We can observe this effect in the higher
crate in the implementation of one of Applicative
's supertraits here:
impl<'a, A> Apply<'a, A> for Vec<A>
where
A: 'a,
Vec<A>: Clone,
{
/* … */
}
Note the extra Clone
bound on Vec<A>
.
On the other hand, a Vec<A>
where A: !Clone
could totally be a monad, as shown in the implementation of Monad
for Vec
in my fmap
crate, where we don't require a Vec<A>: Clone
or A: Clone
bound:
impl<'a, A, B> Monad<'a, B> for Vec<A>
where
A: 'a,
B: 'a,
{
fn bind<F>(self, mut f: F) -> Self::Mapped
where
F: 'a + Send + FnMut(/* … */) -> /* … */,
{
let mut vec = Vec::new();
for item in self.into_iter() {
for item in f(item).into_iter() {
vec.push(item);
}
}
vec
}
}
This anomaly doesn't exist in a functional language like Haskell, because it's possible to copy/clone etc. every value.
Side note: The higher
crate introduces a Bind
trait (as alternative to Monad
, which requires Applicative
).
My conclusion is that when we deal with mutation, the hierarchy of typeclasses/traits will look differently (unless I made a mistake in my reasoning). In particular: not every monad seems to be an applicative functor (but a non-applicative functor) if we do allow that all values can be cloned/copied. Not sure if there are more implications following from this.
But the bigger issue seem to be that Rust's type system currently makes reasoning about types hard and can force you to add more and more trait bounds that are difficult to comprehend (see fmap::NestedMonad
for an example):
pub trait NestedMonad<'a>
where
Self: Monad<'a, <Self::InnerMonad as FunctorSelf<'a>>::Inner>,
Self: FunctorSelf<'a>,
Self: Functor<
'a,
<Self::InnerMonad as FunctorSelf<'a>>::Inner,
FmapIn = Self::Inner,
Mapped = Self::Inner,
>,
{
/// Helper type always equal to [`Self::Inner`]
///
/// This type is needed to circumvent
/// [Rust issue #20671](https://github.com/rust-lang/rust/issues/20671).
///
/// [`Self::Inner`]: FunctorSelf::Inner
type InnerMonad: FunctorSelf<'a>;
/// Generic join
///
/// `.mjoin()` is equivalent to `.bind(|x| x)`.

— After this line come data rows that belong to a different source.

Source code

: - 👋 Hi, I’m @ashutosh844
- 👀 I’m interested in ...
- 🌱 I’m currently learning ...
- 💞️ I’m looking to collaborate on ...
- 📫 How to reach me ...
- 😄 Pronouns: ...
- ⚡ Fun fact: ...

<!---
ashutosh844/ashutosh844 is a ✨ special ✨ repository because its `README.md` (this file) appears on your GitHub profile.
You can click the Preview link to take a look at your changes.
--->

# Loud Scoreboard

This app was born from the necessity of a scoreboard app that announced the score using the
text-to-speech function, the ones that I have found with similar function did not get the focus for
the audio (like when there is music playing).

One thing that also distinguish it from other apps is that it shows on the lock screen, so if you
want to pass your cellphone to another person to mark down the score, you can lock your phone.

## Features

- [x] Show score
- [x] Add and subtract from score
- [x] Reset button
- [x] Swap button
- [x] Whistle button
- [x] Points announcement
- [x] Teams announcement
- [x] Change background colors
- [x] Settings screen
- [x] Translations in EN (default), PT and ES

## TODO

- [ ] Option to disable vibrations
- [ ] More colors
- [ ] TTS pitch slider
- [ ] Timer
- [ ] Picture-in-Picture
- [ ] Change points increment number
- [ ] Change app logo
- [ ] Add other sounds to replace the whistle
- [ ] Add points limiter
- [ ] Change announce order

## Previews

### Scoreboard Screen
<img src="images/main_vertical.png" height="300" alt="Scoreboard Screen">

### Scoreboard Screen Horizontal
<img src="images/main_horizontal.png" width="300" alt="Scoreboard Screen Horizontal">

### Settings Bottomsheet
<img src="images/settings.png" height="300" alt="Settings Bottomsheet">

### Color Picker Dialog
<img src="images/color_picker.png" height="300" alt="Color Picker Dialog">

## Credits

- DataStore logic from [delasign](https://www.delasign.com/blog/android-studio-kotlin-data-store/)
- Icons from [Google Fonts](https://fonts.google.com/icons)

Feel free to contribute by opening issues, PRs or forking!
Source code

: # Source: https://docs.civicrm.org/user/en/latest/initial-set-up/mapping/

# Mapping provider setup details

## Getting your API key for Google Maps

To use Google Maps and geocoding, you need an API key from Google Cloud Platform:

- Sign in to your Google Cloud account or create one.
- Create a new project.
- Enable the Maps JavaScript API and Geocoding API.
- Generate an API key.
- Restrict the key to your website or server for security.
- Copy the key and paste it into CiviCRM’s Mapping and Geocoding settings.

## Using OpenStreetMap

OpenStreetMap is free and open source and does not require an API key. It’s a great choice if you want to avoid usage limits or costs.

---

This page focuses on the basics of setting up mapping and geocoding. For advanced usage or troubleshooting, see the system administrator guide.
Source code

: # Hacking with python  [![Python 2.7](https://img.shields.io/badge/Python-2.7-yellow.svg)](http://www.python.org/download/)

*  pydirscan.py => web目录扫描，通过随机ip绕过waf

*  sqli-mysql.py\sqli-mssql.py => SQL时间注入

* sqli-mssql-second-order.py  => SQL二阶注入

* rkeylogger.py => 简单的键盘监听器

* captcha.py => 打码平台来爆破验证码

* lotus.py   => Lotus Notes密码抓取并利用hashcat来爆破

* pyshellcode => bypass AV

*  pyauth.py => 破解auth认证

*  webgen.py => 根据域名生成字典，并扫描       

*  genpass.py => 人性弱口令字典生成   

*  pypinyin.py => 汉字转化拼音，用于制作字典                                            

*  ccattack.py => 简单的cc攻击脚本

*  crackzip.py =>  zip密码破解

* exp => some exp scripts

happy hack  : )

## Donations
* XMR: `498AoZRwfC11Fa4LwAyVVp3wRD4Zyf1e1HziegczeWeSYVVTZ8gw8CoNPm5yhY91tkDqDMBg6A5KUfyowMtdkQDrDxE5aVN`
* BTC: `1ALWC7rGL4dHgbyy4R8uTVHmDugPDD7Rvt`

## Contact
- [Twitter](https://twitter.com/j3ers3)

fn mjoin(self) -> Self::Inner {
self.bind(|x| x)
}
}
impl<'a, T> NestedMonad<'a> for T
where
T: Monad<'a, <Self::Inner as FunctorSelf<'a>>::Inner>,
T: FunctorSelf<'a>,
T::Inner: FunctorSelf<'a>,
T: Functor<
'a,
<Self::Inner as FunctorSelf<'a>>::Inner,
FmapIn = Self::Inner,
Mapped = Self::Inner,
>,
{
type InnerMonad = Self::Inner;
fn mjoin(self) -> Self::Inner {
self.bind(|x| x)
}
}
In Haskell, this seems so much easier.
Maybe it's feasible to use higher
's monads and macros or fmap::Monad
, but I still have some doubts on usability when things get more complex. I think the main reason is that Rust (for a good reason) imposes a lot of work on the programmer to manually decide when values are cloned, when they are referenced (exclusively or in a shared manner), etc. This could make functional-style programming difficult, I guess.
P.S.: Another practical problem is that closures can't be described as types but only as traits (unless we wrap them in a Box
).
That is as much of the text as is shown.